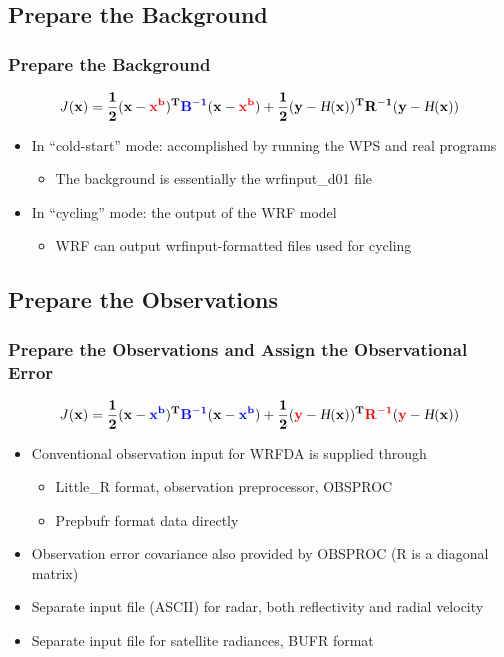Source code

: \documentclass{beamer}
\begin{document}
\subsection{Prepare the Background}
\begin{frame}
\frametitle{Prepare the Background}
\begin{equation*}
J(\bf{x})=\frac{1}{2}(\bf{x}-{\color{red}\bf{x}^b})^T{\color{blue}\bf{B}^{-1}}(\bf{x}-{\color{red}\bf{x}^b})+\frac{1}{2}(\bf{y}-\textsl{H}(\bf{x}))^T\bf{R}^{-1}(\bf{y}-\textsl{H}(\bf{x}))
\end{equation*}
\begin{itemize}
\item In “cold-start” mode: accomplished by running the
WPS and real programs \pause
\begin{itemize}
\item The background is essentially the wrfinput\_d01 file
\end{itemize} \pause
\item In “cycling” mode: the output of the WRF model \pause
\begin{itemize}
\item WRF can output wrfinput-formatted files used for cycling 
\end{itemize}
\end{itemize}
\end{frame}

\subsection{Prepare the Observations}
\begin{frame}
\frametitle{Prepare the Observations and Assign the Observational Error}
\begin{equation*}
J(\bf{x})=\frac{1}{2}(\bf{x}-{\color{blue}\bf{x}^b})^T{\color{blue}\bf{B}^{-1}}(\bf{x}-{\color{blue}\bf{x}^b})+\frac{1}{2}({\color{red}\bf{y}}-\textsl{H}(\bf{x}))^T{\color{red}\bf{R}^{-1}}({\color{red}\bf{y}}-\textsl{H}(\bf{x}))
\end{equation*}
\begin{itemize}
\item Conventional observation input for WRFDA is supplied through \pause
\begin{itemize}
\item Little\_R format, observation preprocessor, OBSPROC \pause
\item  Prepbufr format data directly \pause
\end{itemize} \pause
\item Observation error covariance also provided by OBSPROC (R is a diagonal matrix) \pause
\item \alert{Separate input file (ASCII) for radar, both reflectivity and radial velocity} \pause
\item \alert{Separate input file for satellite radiances, BUFR format} 
\end{itemize}
\end{frame}
\end{document}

....

TASK REQUIREMENTS: In how many lines of the records does the word "subsection" appear? Answer with the number only.

TASK ANSWER: 2